**PROBLEM TO SOLVE:**
Go through the entries below and return every line that contains "with".

===== SUPPLIED RECORDS

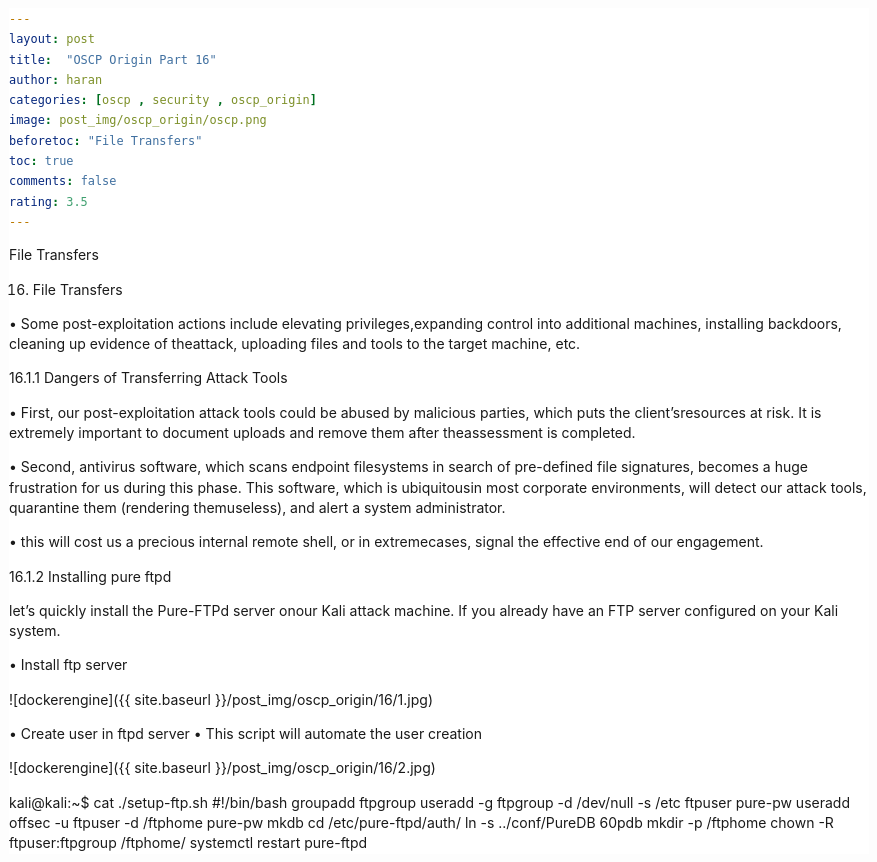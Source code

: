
 ```yaml
---
layout: post
title:  "OSCP Origin Part 16"
author: haran
categories: [oscp , security , oscp_origin]
image: post_img/oscp_origin/oscp.png
beforetoc: "File Transfers"
toc: true
comments: false
rating: 3.5
---
```


File Transfers

16. File Transfers

• Some post-exploitation actions include elevating privileges,expanding control into additional machines, installing backdoors, cleaning up evidence of theattack, uploading files and tools to the target machine, etc.

16.1.1 Dangers of Transferring Attack Tools

• First, our post-exploitation attack tools could be abused by malicious parties, which puts the client’sresources at risk. It is extremely important to document uploads and remove them after theassessment is completed.

• Second, antivirus software, which scans endpoint filesystems in search of pre-defined file signatures, becomes a huge frustration for us during this phase. This software, which is ubiquitousin most corporate environments, will detect our attack tools, quarantine them (rendering themuseless), and alert a system administrator.

• this will cost us a precious internal remote shell, or in extremecases, signal the effective end of our engagement. 

16.1.2 Installing pure ftpd

 let’s quickly install the Pure-FTPd server onour Kali attack machine. If you already have an FTP server configured on your Kali system.
 
• Install ftp server

![dockerengine]({{ site.baseurl }}/post_img/oscp_origin/16/1.jpg)

• Create user in ftpd server
• This script will automate the user creation

![dockerengine]({{ site.baseurl }}/post_img/oscp_origin/16/2.jpg)

kali@kali:~$ cat ./setup-ftp.sh
#!/bin/bash
groupadd ftpgroup
useradd -g ftpgroup -d /dev/null -s /etc ftpuser
pure-pw useradd offsec -u ftpuser -d /ftphome
pure-pw mkdb
cd /etc/pure-ftpd/auth/
ln -s ../conf/PureDB 60pdb
mkdir -p /ftphome
chown -R ftpuser:ftpgroup /ftphome/
systemctl restart pure-ftpd
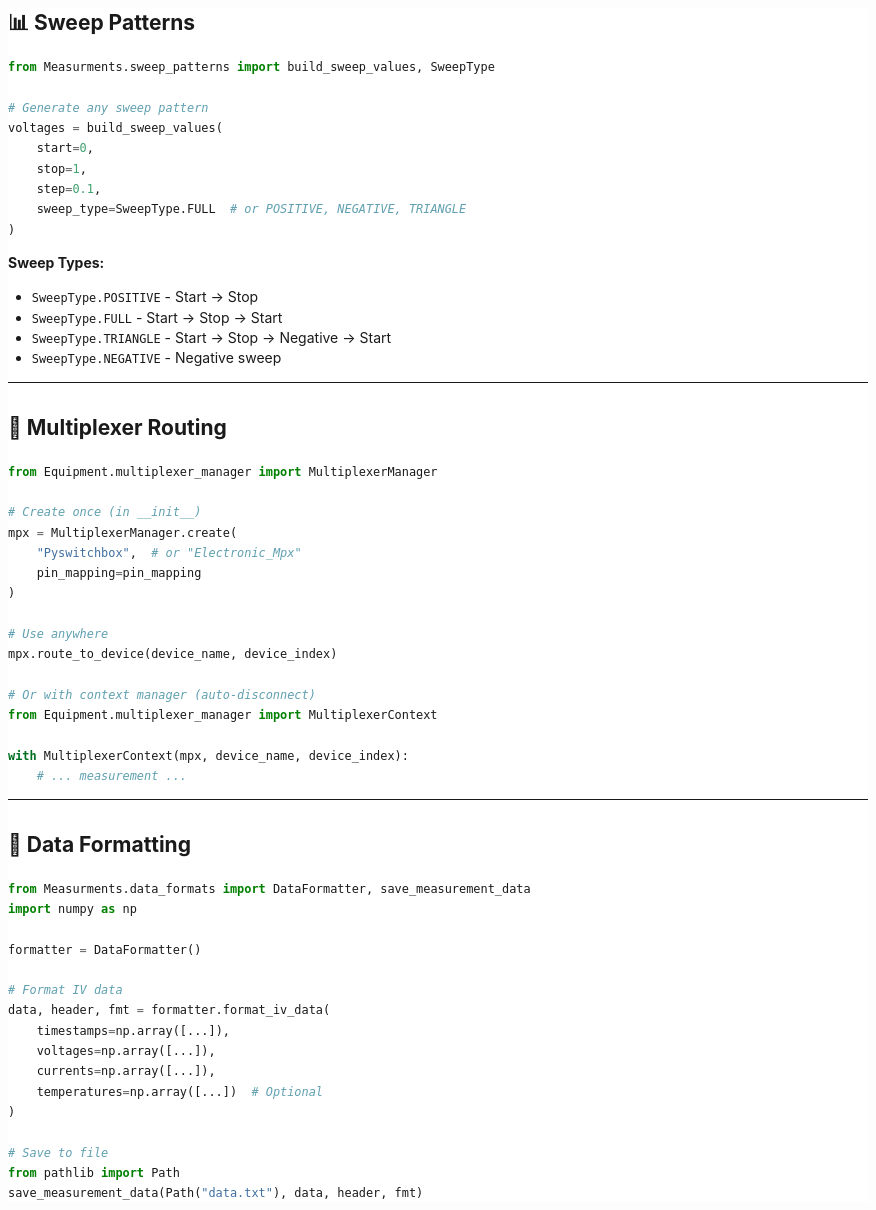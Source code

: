 ## 📊 Sweep Patterns

```python
from Measurments.sweep_patterns import build_sweep_values, SweepType

# Generate any sweep pattern
voltages = build_sweep_values(
    start=0, 
    stop=1, 
    step=0.1, 
    sweep_type=SweepType.FULL  # or POSITIVE, NEGATIVE, TRIANGLE
)
```

**Sweep Types:**
- `SweepType.POSITIVE` - Start → Stop
- `SweepType.FULL` - Start → Stop → Start
- `SweepType.TRIANGLE` - Start → Stop → Negative → Start
- `SweepType.NEGATIVE` - Negative sweep

---

## 🔀 Multiplexer Routing

```python
from Equipment.multiplexer_manager import MultiplexerManager

# Create once (in __init__)
mpx = MultiplexerManager.create(
    "Pyswitchbox",  # or "Electronic_Mpx"
    pin_mapping=pin_mapping
)

# Use anywhere
mpx.route_to_device(device_name, device_index)

# Or with context manager (auto-disconnect)
from Equipment.multiplexer_manager import MultiplexerContext

with MultiplexerContext(mpx, device_name, device_index):
    # ... measurement ...
```

---

## 📁 Data Formatting

```python
from Measurments.data_formats import DataFormatter, save_measurement_data
import numpy as np

formatter = DataFormatter()

# Format IV data
data, header, fmt = formatter.format_iv_data(
    timestamps=np.array([...]),
    voltages=np.array([...]),
    currents=np.array([...]),
    temperatures=np.array([...])  # Optional
)

# Save to file
from pathlib import Path
save_measurement_data(Path("data.txt"), data, header, fmt)
```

==========

**EXERCISE OUTPUT:**
# Or with context manager (auto-disconnect)
with MultiplexerContext(mpx, device_name, device_index):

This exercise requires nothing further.